## PROBLEM REQUIREMENTS
When you repeat the entries below, keep each word exactly as it is and drop the pictures.

## DATA SHOWN

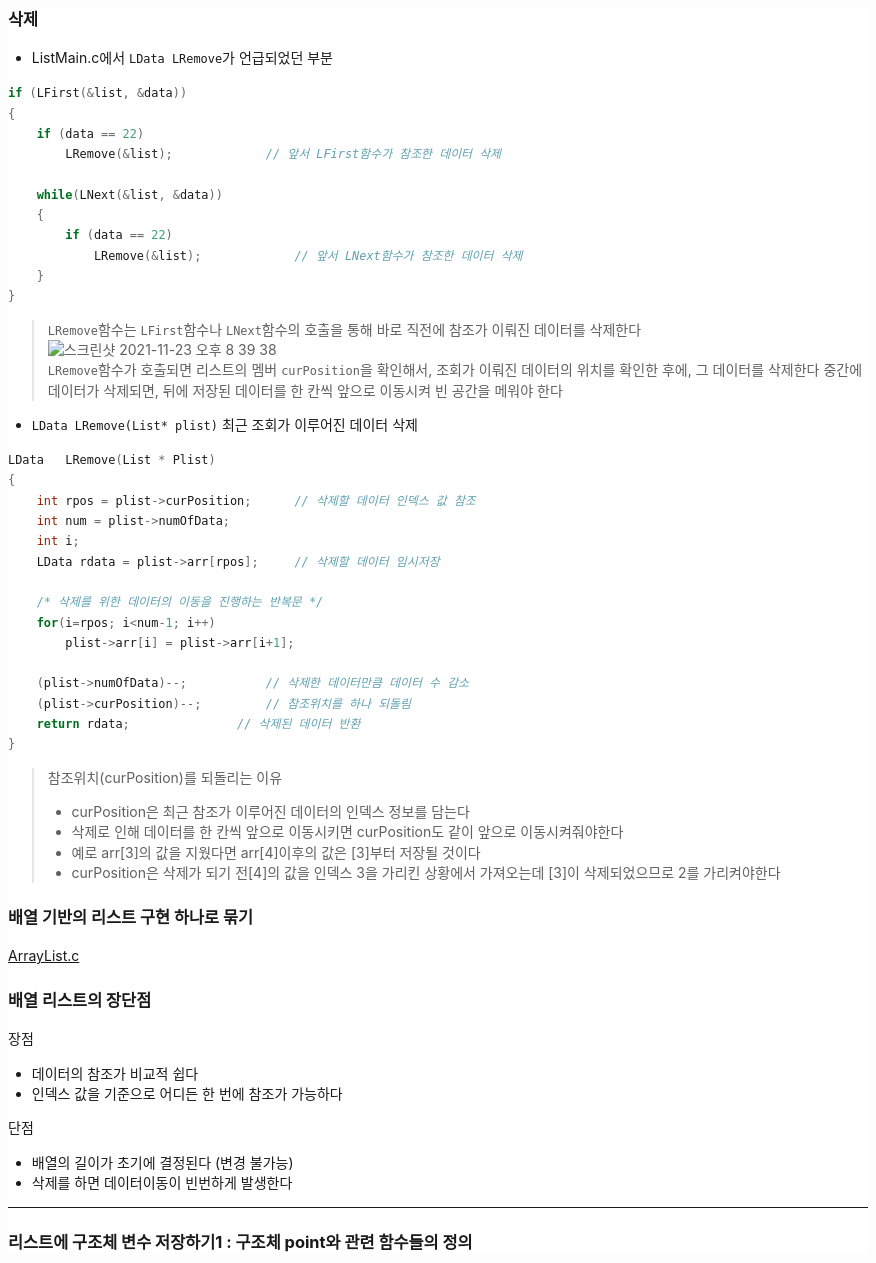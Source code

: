 ### 삭제

- ListMain.c에서 `LData LRemove`가 언급되었던 부분

```.c
if (LFirst(&list, &data))
{
    if (data == 22)  
        LRemove(&list);			    // 앞서 LFirst함수가 참조한 데이터 삭제
	
    while(LNext(&list, &data))
    {
        if (data == 22)
            LRemove(&list); 		    // 앞서 LNext함수가 참조한 데이터 삭제
    }
}
```
> `LRemove`함수는 `LFirst`함수나 `LNext`함수의 호출을 통해 바로 직전에 참조가 이뤄진 데이터를 삭제한다<br>
<img width="352" alt="스크린샷 2021-11-23 오후 8 39 38" src="https://user-images.githubusercontent.com/87407504/143017864-e4c4a4ed-b842-4a2f-9ed7-60bd40757856.png"><br>
> `LRemove`함수가 호출되면 리스트의 멤버 `curPosition`을 확인해서, 조회가 이뤄진 데이터의 위치를 확인한 후에, 그 데이터를 삭제한다
> 중간에 데이터가 삭제되면, 뒤에 저장된 데이터를 한 칸씩 앞으로 이동시켜 빈 공간을 메워야 한다

-  `LData LRemove(List* plist)` 최근 조회가 이루어진 데이터 삭제

```.c
LData	LRemove(List * Plist)
{
	int rpos = plist->curPosition;		// 삭제할 데이터 인덱스 값 참조
	int num = plist->numOfData;
	int i;
	LData rdata = plist->arr[rpos];		// 삭제할 데이터 임시저장
	
	/* 삭제를 위한 데이터의 이동을 진행하는 반복문 */
	for(i=rpos; i<num-1; i++)
	    plist->arr[i] = plist->arr[i+1];
	    
	(plist->numOfData)--;			// 삭제한 데이터만큼 데이터 수 감소
	(plist->curPosition)--;			// 참조위치를 하나 되돌림
	return rdata;				// 삭제된 데이터 반환
}
```
> 참조위치(curPosition)를 되돌리는 이유
> *	curPosition은 최근 참조가 이루어진 데이터의 인덱스 정보를 담는다
> *	삭제로 인해 데이터를 한 칸씩 앞으로 이동시키면 curPosition도 같이 앞으로 이동시켜줘야한다
> *	예로 arr[3]의 값을 지웠다면 arr[4]이후의 값은 [3]부터 저장될 것이다
> *	curPosition은 삭제가 되기 전[4]의 값을 인덱스 3을 가리킨 상황에서 가져오는데 [3]이 삭제되었으므로 2를 가리켜야한다 

### 배열 기반의 리스트 구현 하나로 묶기
[ArrayList.c](/42_study/자료구조/file/03/ArrayList.c)
### 배열 리스트의 장단점

장점

-  데이터의 참조가 비교적 쉽다
- 인덱스 값을 기준으로 어디든 한 번에 참조가 가능하다

단점

-  배열의 길이가 초기에 결정된다 (변경 불가능)
-  삭제를 하면 데이터이동이 빈번하게 발생한다


-----
### 리스트에 구조체 변수 저장하기1 : 구조체 point와 관련 함수들의 정의

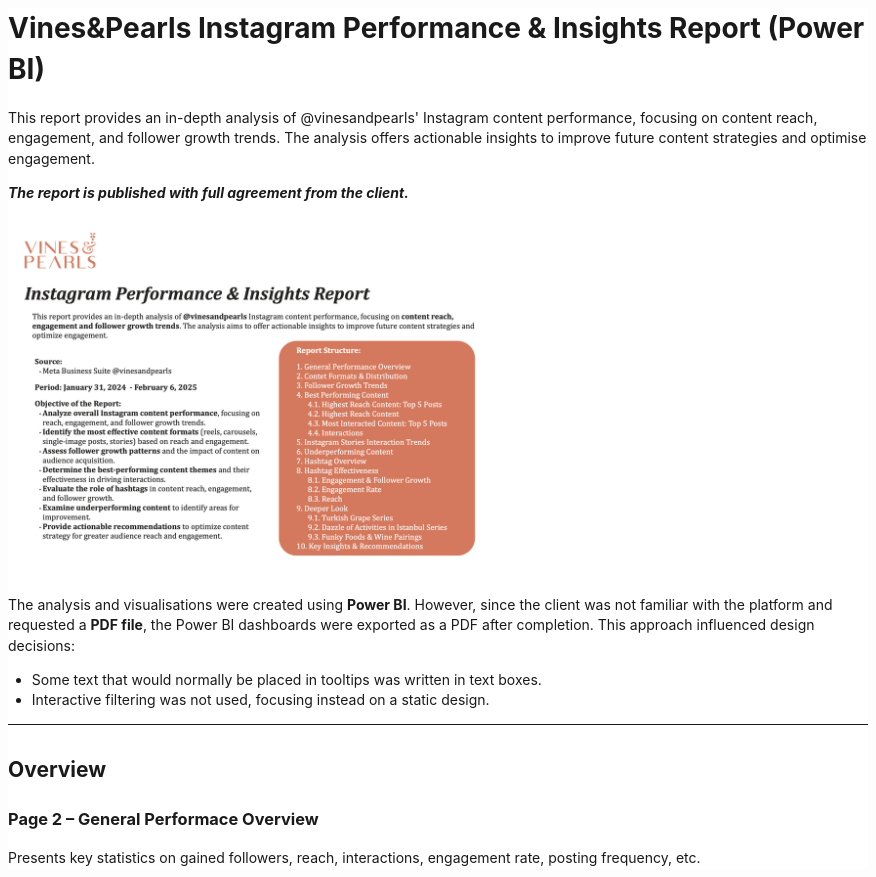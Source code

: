 # Vines&Pearls Instagram Performance & Insights Report (Power BI)


This report provides an in-depth analysis of @vinesandpearls' Instagram content performance, focusing on content reach, engagement, and follower growth trends. The analysis offers actionable insights to improve future content strategies and optimise engagement.
					
***The report is published with full agreement from the client.***

<img src="https://github.com/Dovile-A/Vines-and-Pearls-IG-Performace-Report-Power-BI/blob/main/ReadMeVisualsInstagram/0_Cover.png" alt="Cover" width="500"/>

The analysis and visualisations were created using **Power BI**. However, since the client was not familiar with the platform and requested a **PDF file**, the Power BI dashboards were exported as a PDF after completion. This approach influenced design decisions:
- Some text that would normally be placed in tooltips was written in text boxes.
- Interactive filtering was not used, focusing instead on a static design.

---

## **Overview**
### **Page 2 – General Performace Overview**
Presents key statistics on gained followers, reach, interactions, engagement rate, posting frequency, etc.
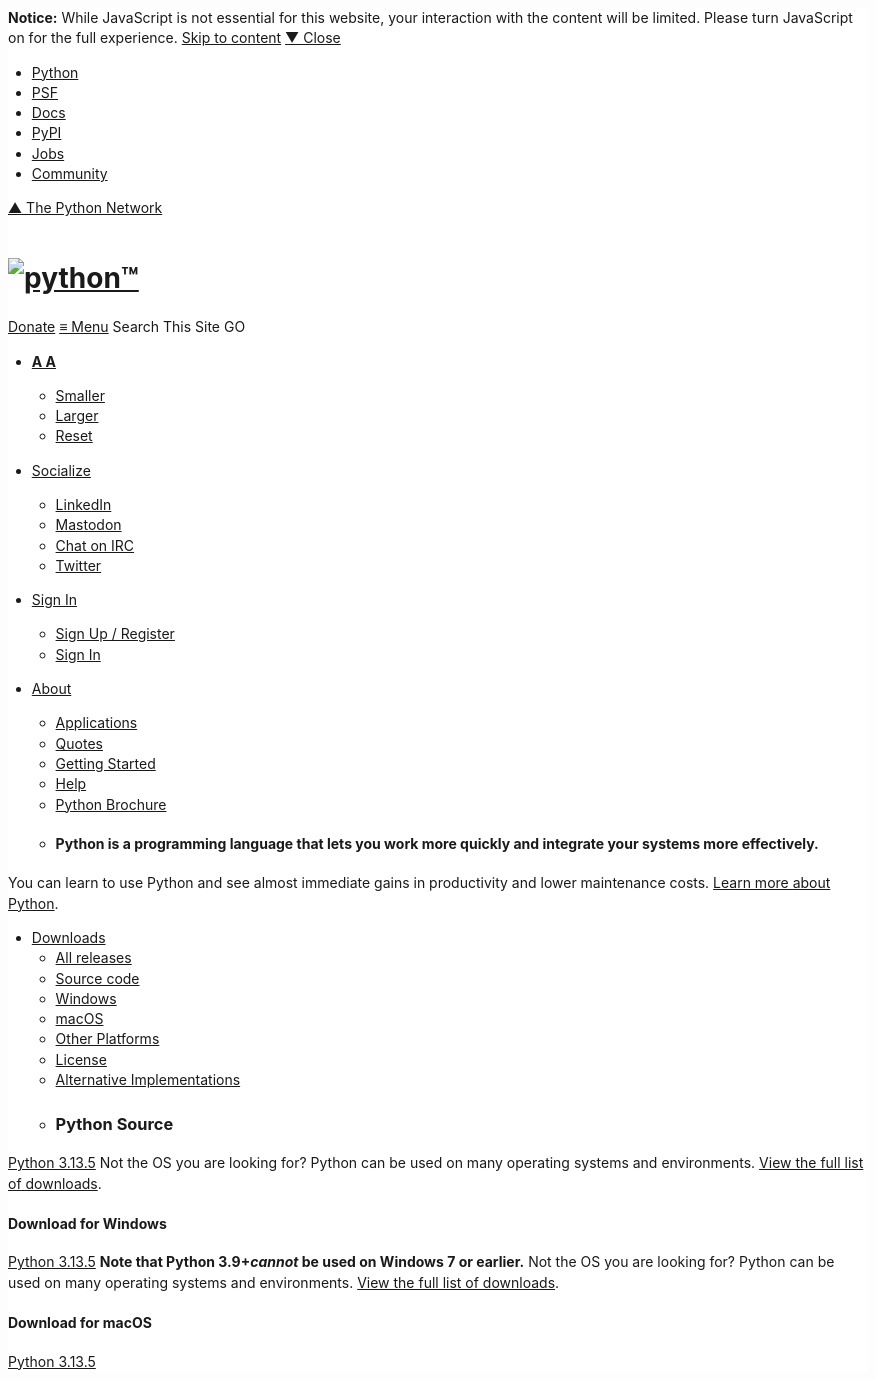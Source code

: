 **Notice:** While JavaScript is not essential for this website, your interaction with the content will be limited. Please turn JavaScript on for the full experience. 
[Skip to content](https://www.python.org/#content "Skip to content")
[ ▼ Close ](https://www.python.org/#python-network)
  * [Python](https://www.python.org/ "The Python Programming Language")
  * [PSF](https://www.python.org/psf/ "The Python Software Foundation")
  * [Docs](https://docs.python.org "Python Documentation")
  * [PyPI](https://pypi.org/ "Python Package Index")
  * [Jobs](https://www.python.org/jobs/ "Python Job Board")
  * [Community](https://www.python.org/community/)

[ ▲ The Python Network ](https://www.python.org/#top)
#  [![python™](https://www.python.org/static/img/python-logo.png)](https://www.python.org/)
[Donate](https://psfmember.org/civicrm/contribute/transact?reset=1&id=2)
[≡ Menu](https://www.python.org/#site-map) Search This Site GO 
  * [**A A**](https://www.python.org/)
    * [Smaller](javascript:; "Make Text Smaller")
    * [Larger](javascript:; "Make Text Larger")
    * [Reset](javascript:; "Reset any font size changes I have made")


  * [Socialize](https://www.python.org/)
    * [LinkedIn](https://www.linkedin.com/company/python-software-foundation/)
    * [Mastodon](https://fosstodon.org/@ThePSF)
    * [Chat on IRC](https://www.python.org/community/irc/)
    * [Twitter](https://twitter.com/ThePSF)


  * [Sign In](https://www.python.org/accounts/login/ "Sign Up or Sign In to Python.org")
    * [Sign Up / Register](https://www.python.org/accounts/signup/)
    * [Sign In](https://www.python.org/accounts/login/)


  * [About](https://www.python.org/about/)
    * [Applications](https://www.python.org/about/apps/)
    * [Quotes](https://www.python.org/about/quotes/)
    * [Getting Started](https://www.python.org/about/gettingstarted/)
    * [Help](https://www.python.org/about/help/)
    * [Python Brochure](http://brochure.getpython.info/)
    * #### Python is a programming language that lets you work more quickly and integrate your systems more effectively.
You can learn to use Python and see almost immediate gains in productivity and lower maintenance costs. [Learn more about Python](https://www.python.org/about). 
  * [Downloads](https://www.python.org/downloads/)
    * [All releases](https://www.python.org/downloads/)
    * [Source code](https://www.python.org/downloads/source/)
    * [Windows](https://www.python.org/downloads/windows/)
    * [macOS](https://www.python.org/downloads/macos/)
    * [Other Platforms](https://www.python.org/download/other/)
    * [License](https://docs.python.org/3/license.html)
    * [Alternative Implementations](https://www.python.org/download/alternatives)
    * ### Python Source
[Python 3.13.5](https://www.python.org/ftp/python/3.13.5/Python-3.13.5.tar.xz)
Not the OS you are looking for? Python can be used on many operating systems and environments. [View the full list of downloads](https://www.python.org/downloads/).
#### Download for Windows
[Python 3.13.5](https://www.python.org/ftp/python/3.13.5/python-3.13.5-amd64.exe)
**Note that Python 3.9+_cannot_ be used on Windows 7 or earlier.**
Not the OS you are looking for? Python can be used on many operating systems and environments. [View the full list of downloads](https://www.python.org/downloads/).
#### Download for macOS
[Python 3.13.5](https://www.python.org/ftp/python/3.13.5/python-3.13.5-macos11.pkg)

## EXERCISE SOLUTION
Source code

: ### 삭제

- ListMain.c에서 `LData LRemove`가 언급되었던 부분

```.c
if (LFirst(&list, &data))
{
    if (data == 22)  
        LRemove(&list);			    // 앞서 LFirst함수가 참조한 데이터 삭제
	
    while(LNext(&list, &data))
    {
        if (data == 22)
            LRemove(&list); 		    // 앞서 LNext함수가 참조한 데이터 삭제
    }
}
```
> `LRemove`함수는 `LFirst`함수나 `LNext`함수의 호출을 통해 바로 직전에 참조가 이뤄진 데이터를 삭제한다<br>
<img width="352" alt="스크린샷 2021-11-23 오후 8 39 38" src="https://user-images.githubusercontent.com/87407504/143017864-e4c4a4ed-b842-4a2f-9ed7-60bd40757856.png"><br>
> `LRemove`함수가 호출되면 리스트의 멤버 `curPosition`을 확인해서, 조회가 이뤄진 데이터의 위치를 확인한 후에, 그 데이터를 삭제한다
> 중간에 데이터가 삭제되면, 뒤에 저장된 데이터를 한 칸씩 앞으로 이동시켜 빈 공간을 메워야 한다

-  `LData LRemove(List* plist)` 최근 조회가 이루어진 데이터 삭제

```.c
LData	LRemove(List * Plist)
{
	int rpos = plist->curPosition;		// 삭제할 데이터 인덱스 값 참조
	int num = plist->numOfData;
	int i;
	LData rdata = plist->arr[rpos];		// 삭제할 데이터 임시저장
	
	/* 삭제를 위한 데이터의 이동을 진행하는 반복문 */
	for(i=rpos; i<num-1; i++)
	    plist->arr[i] = plist->arr[i+1];
	    
	(plist->numOfData)--;			// 삭제한 데이터만큼 데이터 수 감소
	(plist->curPosition)--;			// 참조위치를 하나 되돌림
	return rdata;				// 삭제된 데이터 반환
}
```
> 참조위치(curPosition)를 되돌리는 이유
> *	curPosition은 최근 참조가 이루어진 데이터의 인덱스 정보를 담는다
> *	삭제로 인해 데이터를 한 칸씩 앞으로 이동시키면 curPosition도 같이 앞으로 이동시켜줘야한다
> *	예로 arr[3]의 값을 지웠다면 arr[4]이후의 값은 [3]부터 저장될 것이다
> *	curPosition은 삭제가 되기 전[4]의 값을 인덱스 3을 가리킨 상황에서 가져오는데 [3]이 삭제되었으므로 2를 가리켜야한다 

### 배열 기반의 리스트 구현 하나로 묶기
[ArrayList.c](/42_study/자료구조/file/03/ArrayList.c)
### 배열 리스트의 장단점

장점

-  데이터의 참조가 비교적 쉽다
- 인덱스 값을 기준으로 어디든 한 번에 참조가 가능하다

단점

-  배열의 길이가 초기에 결정된다 (변경 불가능)
-  삭제를 하면 데이터이동이 빈번하게 발생한다


-----
### 리스트에 구조체 변수 저장하기1 : 구조체 point와 관련 함수들의 정의

Source code

: # Vines&Pearls Instagram Performance & Insights Report (Power BI)


This report provides an in-depth analysis of @vinesandpearls' Instagram content performance, focusing on content reach, engagement, and follower growth trends. The analysis offers actionable insights to improve future content strategies and optimise engagement.
					
***The report is published with full agreement from the client.***

<img src="https://github.com/Dovile-A/Vines-and-Pearls-IG-Performace-Report-Power-BI/blob/main/ReadMeVisualsInstagram/0_Cover.png" alt="Cover" width="500"/>

The analysis and visualisations were created using **Power BI**. However, since the client was not familiar with the platform and requested a **PDF file**, the Power BI dashboards were exported as a PDF after completion. This approach influenced design decisions:
- Some text that would normally be placed in tooltips was written in text boxes.
- Interactive filtering was not used, focusing instead on a static design.

---

## **Overview**
### **Page 2 – General Performace Overview**
Presents key statistics on gained followers, reach, interactions, engagement rate, posting frequency, etc.
Source code

: **Notice:** While JavaScript is not essential for this website, your interaction with the content will be limited. Please turn JavaScript on for the full experience. 
[Skip to content](https://www.python.org/#content "Skip to content")
[ ▼ Close ](https://www.python.org/#python-network)
  * [Python](https://www.python.org/ "The Python Programming Language")
  * [PSF](https://www.python.org/psf/ "The Python Software Foundation")
  * [Docs](https://docs.python.org "Python Documentation")
  * [PyPI](https://pypi.org/ "Python Package Index")
  * [Jobs](https://www.python.org/jobs/ "Python Job Board")
  * [Community](https://www.python.org/community/)

[ ▲ The Python Network ](https://www.python.org/#top)
#  [![python™](https://www.python.org/static/img/python-logo.png)](https://www.python.org/)
[Donate](https://psfmember.org/civicrm/contribute/transact?reset=1&id=2)
[≡ Menu](https://www.python.org/#site-map) Search This Site GO 
  * [**A A**](https://www.python.org/)
    * [Smaller](javascript:; "Make Text Smaller")
    * [Larger](javascript:; "Make Text Larger")
    * [Reset](javascript:; "Reset any font size changes I have made")


  * [Socialize](https://www.python.org/)
    * [LinkedIn](https://www.linkedin.com/company/python-software-foundation/)
    * [Mastodon](https://fosstodon.org/@ThePSF)
    * [Chat on IRC](https://www.python.org/community/irc/)
    * [Twitter](https://twitter.com/ThePSF)


  * [Sign In](https://www.python.org/accounts/login/ "Sign Up or Sign In to Python.org")
    * [Sign Up / Register](https://www.python.org/accounts/signup/)
    * [Sign In](https://www.python.org/accounts/login/)


  * [About](https://www.python.org/about/)
    * [Applications](https://www.python.org/about/apps/)
    * [Quotes](https://www.python.org/about/quotes/)
    * [Getting Started](https://www.python.org/about/gettingstarted/)
    * [Help](https://www.python.org/about/help/)
    * [Python Brochure](http://brochure.getpython.info/)
    * #### Python is a programming language that lets you work more quickly and integrate your systems more effectively.
You can learn to use Python and see almost immediate gains in productivity and lower maintenance costs. [Learn more about Python](https://www.python.org/about). 
  * [Downloads](https://www.python.org/downloads/)
    * [All releases](https://www.python.org/downloads/)
    * [Source code](https://www.python.org/downloads/source/)
    * [Windows](https://www.python.org/downloads/windows/)
    * [macOS](https://www.python.org/downloads/macos/)
    * [Other Platforms](https://www.python.org/download/other/)
    * [License](https://docs.python.org/3/license.html)
    * [Alternative Implementations](https://www.python.org/download/alternatives)
    * ### Python Source
[Python 3.13.5](https://www.python.org/ftp/python/3.13.5/Python-3.13.5.tar.xz)
Not the OS you are looking for? Python can be used on many operating systems and environments. [View the full list of downloads](https://www.python.org/downloads/).
#### Download for Windows
[Python 3.13.5](https://www.python.org/ftp/python/3.13.5/python-3.13.5-amd64.exe)
**Note that Python 3.9+_cannot_ be used on Windows 7 or earlier.**
Not the OS you are looking for? Python can be used on many operating systems and environments. [View the full list of downloads](https://www.python.org/downloads/).
#### Download for macOS
[Python 3.13.5](https://www.python.org/ftp/python/3.13.5/python-3.13.5-macos11.pkg)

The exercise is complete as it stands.